#### Instructions to follow
Whenever a line in the following entries includes "name", tally it. Report nothing except the final count.

--- START ---

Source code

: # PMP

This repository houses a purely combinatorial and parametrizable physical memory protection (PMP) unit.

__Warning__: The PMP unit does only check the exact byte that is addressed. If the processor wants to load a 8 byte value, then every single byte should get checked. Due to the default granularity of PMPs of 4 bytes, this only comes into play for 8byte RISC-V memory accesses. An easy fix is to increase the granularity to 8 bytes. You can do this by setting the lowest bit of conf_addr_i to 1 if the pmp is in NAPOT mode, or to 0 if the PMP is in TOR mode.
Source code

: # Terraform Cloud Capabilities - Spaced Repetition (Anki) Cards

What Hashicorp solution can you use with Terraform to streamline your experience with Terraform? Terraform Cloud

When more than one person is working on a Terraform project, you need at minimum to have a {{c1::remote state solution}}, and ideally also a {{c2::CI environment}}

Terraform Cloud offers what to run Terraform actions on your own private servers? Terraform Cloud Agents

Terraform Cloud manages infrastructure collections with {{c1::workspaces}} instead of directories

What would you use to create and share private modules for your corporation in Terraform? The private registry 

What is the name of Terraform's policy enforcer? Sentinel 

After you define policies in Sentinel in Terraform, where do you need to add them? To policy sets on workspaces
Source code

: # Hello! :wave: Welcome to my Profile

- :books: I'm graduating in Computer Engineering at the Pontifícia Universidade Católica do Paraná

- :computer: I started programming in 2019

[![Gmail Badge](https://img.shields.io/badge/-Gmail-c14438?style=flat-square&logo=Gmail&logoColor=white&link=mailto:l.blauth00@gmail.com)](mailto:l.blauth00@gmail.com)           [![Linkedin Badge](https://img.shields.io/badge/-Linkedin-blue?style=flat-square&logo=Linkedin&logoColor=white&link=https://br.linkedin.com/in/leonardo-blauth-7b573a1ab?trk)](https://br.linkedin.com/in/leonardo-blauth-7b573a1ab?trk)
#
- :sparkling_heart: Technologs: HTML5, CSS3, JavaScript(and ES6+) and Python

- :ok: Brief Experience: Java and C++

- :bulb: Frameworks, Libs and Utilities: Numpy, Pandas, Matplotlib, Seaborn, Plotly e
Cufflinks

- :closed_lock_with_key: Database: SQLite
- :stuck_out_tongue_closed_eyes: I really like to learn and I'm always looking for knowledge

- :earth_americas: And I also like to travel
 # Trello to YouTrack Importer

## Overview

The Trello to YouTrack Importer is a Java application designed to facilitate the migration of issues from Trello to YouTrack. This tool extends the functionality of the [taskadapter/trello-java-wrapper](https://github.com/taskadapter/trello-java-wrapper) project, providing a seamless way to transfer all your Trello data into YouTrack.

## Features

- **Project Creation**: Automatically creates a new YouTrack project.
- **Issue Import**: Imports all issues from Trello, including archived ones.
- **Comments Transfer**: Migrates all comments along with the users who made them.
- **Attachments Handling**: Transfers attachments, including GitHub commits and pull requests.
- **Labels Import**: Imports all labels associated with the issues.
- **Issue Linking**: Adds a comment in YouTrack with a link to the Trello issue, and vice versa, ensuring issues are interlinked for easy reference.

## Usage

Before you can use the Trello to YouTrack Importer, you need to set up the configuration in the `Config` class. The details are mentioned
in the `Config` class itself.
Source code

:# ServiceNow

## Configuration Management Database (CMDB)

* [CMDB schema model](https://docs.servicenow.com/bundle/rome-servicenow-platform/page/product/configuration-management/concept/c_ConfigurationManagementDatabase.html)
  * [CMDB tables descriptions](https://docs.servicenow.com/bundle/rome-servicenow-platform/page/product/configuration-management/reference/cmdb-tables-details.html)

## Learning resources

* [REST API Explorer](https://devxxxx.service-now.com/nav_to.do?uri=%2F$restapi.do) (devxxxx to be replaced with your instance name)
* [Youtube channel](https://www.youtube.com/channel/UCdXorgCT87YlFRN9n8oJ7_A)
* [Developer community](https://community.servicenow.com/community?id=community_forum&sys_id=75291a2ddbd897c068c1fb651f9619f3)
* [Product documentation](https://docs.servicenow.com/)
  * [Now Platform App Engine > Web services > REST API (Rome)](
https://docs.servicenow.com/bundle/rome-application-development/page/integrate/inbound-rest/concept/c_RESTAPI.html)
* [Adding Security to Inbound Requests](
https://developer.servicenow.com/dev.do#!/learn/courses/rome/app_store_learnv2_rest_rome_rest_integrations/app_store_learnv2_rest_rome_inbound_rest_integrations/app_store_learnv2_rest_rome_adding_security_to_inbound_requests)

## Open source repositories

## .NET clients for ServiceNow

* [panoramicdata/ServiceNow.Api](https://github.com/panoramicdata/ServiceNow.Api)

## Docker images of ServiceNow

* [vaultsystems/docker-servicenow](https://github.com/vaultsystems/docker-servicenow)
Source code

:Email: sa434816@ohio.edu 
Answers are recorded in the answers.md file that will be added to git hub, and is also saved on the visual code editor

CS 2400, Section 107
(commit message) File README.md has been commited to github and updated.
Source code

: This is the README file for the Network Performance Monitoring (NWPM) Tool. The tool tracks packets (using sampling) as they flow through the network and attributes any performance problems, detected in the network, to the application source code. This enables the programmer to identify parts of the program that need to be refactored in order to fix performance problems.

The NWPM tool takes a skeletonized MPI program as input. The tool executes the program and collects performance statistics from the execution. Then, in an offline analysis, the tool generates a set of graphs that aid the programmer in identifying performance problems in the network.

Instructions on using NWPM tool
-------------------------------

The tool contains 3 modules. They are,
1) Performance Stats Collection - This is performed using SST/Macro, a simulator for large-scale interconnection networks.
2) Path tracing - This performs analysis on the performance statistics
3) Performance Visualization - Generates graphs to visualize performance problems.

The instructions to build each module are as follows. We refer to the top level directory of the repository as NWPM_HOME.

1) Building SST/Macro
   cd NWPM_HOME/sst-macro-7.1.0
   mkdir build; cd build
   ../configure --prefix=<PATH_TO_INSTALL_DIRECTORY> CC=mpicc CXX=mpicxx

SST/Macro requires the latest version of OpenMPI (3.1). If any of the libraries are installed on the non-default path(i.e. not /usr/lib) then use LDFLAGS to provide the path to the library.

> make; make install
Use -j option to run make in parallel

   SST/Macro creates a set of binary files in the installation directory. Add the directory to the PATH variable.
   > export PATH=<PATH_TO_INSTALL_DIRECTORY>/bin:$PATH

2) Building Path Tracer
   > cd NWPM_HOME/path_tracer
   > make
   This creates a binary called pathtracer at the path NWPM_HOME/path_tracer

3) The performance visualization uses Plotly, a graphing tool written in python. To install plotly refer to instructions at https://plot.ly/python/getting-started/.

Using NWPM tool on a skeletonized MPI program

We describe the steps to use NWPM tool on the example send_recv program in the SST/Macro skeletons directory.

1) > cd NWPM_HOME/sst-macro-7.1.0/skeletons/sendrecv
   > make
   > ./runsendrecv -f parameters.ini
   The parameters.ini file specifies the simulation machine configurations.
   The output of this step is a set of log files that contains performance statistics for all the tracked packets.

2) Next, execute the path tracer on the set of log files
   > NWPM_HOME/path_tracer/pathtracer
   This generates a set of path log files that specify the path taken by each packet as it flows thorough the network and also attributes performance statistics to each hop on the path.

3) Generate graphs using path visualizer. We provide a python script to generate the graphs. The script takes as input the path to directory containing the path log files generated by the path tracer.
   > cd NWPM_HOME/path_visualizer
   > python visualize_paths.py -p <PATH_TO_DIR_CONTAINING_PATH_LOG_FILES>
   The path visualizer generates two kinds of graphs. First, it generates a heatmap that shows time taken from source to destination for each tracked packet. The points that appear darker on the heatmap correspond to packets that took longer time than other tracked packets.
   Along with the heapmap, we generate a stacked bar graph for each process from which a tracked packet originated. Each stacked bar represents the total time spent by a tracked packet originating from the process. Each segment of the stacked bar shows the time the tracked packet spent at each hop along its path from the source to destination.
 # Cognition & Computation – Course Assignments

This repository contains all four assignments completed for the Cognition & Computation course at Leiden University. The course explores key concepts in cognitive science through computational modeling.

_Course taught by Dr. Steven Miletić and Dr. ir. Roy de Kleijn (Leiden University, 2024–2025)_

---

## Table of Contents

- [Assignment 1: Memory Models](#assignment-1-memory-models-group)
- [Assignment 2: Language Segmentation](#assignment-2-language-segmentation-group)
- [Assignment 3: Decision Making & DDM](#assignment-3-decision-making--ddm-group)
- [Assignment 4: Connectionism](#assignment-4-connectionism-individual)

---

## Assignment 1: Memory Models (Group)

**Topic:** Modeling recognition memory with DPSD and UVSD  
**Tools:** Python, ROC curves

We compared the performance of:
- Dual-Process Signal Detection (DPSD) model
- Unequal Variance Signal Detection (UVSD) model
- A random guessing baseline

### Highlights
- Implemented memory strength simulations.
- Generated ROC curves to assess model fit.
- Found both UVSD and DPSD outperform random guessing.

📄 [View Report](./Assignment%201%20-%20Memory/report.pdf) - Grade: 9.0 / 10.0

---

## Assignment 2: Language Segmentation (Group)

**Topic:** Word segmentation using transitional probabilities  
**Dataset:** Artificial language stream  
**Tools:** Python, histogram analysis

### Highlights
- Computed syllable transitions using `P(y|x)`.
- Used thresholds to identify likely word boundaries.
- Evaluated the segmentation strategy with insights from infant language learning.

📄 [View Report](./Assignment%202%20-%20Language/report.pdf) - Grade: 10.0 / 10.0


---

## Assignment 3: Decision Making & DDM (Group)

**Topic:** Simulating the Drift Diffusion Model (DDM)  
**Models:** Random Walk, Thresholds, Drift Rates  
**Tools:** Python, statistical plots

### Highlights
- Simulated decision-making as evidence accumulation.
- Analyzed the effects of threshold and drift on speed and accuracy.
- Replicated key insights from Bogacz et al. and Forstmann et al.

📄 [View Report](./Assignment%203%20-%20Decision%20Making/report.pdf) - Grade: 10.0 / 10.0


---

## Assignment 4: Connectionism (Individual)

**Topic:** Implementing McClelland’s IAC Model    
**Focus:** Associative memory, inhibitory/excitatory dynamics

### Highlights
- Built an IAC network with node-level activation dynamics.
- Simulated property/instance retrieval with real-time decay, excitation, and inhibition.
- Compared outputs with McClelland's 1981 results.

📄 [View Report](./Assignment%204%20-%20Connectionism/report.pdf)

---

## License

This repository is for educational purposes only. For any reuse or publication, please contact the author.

--- END ---
--- START ---

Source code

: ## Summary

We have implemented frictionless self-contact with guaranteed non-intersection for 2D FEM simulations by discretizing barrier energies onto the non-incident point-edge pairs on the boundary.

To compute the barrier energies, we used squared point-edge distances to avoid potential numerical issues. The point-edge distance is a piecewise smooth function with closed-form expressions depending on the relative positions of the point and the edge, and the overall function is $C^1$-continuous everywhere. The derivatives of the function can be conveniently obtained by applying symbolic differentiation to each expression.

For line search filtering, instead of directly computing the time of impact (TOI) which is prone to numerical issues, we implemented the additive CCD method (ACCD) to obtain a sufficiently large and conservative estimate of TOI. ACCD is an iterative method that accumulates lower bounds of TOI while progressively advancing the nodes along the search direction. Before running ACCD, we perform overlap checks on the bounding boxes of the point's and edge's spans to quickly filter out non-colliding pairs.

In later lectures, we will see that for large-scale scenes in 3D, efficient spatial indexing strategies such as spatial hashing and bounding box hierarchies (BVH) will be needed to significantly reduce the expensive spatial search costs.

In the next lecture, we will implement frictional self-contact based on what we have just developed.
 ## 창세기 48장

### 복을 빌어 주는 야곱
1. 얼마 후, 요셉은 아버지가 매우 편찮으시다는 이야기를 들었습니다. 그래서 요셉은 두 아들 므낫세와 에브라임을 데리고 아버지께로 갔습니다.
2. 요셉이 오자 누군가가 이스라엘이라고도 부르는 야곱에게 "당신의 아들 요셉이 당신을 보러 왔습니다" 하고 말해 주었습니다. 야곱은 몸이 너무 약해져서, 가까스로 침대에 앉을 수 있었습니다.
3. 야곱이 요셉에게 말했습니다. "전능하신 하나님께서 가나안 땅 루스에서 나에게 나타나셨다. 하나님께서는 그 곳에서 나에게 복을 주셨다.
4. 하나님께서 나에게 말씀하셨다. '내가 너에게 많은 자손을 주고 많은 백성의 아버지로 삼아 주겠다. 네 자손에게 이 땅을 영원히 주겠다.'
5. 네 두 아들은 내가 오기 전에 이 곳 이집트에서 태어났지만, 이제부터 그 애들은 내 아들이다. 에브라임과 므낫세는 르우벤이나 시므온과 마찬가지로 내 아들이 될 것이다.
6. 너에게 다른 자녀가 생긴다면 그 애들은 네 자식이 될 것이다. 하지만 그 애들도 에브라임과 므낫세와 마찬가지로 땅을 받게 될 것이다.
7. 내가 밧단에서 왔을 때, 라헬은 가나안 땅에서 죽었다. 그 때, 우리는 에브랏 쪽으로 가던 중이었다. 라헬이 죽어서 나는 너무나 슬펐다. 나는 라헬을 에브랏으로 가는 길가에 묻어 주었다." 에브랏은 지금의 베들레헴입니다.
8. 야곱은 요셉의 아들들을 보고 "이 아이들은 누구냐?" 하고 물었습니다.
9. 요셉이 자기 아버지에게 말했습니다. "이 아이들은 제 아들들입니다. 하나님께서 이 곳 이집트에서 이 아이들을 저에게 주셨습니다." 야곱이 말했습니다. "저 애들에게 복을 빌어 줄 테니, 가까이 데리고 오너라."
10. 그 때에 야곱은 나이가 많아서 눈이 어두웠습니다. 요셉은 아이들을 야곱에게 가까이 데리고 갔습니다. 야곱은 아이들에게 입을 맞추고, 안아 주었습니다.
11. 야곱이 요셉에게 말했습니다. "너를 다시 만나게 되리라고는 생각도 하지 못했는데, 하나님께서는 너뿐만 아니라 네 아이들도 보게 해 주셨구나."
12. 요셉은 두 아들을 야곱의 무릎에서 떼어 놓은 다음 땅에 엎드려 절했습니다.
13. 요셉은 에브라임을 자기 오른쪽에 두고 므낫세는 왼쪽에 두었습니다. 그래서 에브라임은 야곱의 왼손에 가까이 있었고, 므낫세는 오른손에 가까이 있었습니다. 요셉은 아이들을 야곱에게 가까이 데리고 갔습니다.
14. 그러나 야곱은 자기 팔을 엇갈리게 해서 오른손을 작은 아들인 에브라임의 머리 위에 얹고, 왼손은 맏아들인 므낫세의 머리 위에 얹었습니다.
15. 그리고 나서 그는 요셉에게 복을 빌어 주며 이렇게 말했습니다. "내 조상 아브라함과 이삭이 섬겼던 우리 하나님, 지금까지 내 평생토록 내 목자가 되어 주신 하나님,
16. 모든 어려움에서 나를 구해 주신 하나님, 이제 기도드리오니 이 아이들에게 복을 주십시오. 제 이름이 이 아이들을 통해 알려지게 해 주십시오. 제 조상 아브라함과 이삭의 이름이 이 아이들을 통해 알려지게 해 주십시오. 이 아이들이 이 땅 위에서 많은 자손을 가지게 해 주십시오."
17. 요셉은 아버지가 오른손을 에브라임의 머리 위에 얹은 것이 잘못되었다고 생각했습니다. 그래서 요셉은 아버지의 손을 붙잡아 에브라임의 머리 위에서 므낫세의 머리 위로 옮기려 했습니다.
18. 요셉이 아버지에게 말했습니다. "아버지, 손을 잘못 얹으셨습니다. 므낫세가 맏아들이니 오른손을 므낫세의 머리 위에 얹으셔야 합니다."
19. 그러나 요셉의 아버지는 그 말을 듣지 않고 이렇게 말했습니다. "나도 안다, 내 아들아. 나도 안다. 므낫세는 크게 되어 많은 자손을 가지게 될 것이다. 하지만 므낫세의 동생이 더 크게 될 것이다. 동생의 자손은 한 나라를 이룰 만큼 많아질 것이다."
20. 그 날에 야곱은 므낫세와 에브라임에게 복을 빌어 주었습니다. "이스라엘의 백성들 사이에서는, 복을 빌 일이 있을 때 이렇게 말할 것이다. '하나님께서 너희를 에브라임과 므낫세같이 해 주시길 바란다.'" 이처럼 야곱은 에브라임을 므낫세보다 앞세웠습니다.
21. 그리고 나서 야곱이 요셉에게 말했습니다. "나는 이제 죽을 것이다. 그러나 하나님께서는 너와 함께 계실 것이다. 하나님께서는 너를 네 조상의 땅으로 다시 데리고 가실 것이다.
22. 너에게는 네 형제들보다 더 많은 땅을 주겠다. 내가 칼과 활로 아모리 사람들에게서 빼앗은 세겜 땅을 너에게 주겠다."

--- END ---

#### Task solution
2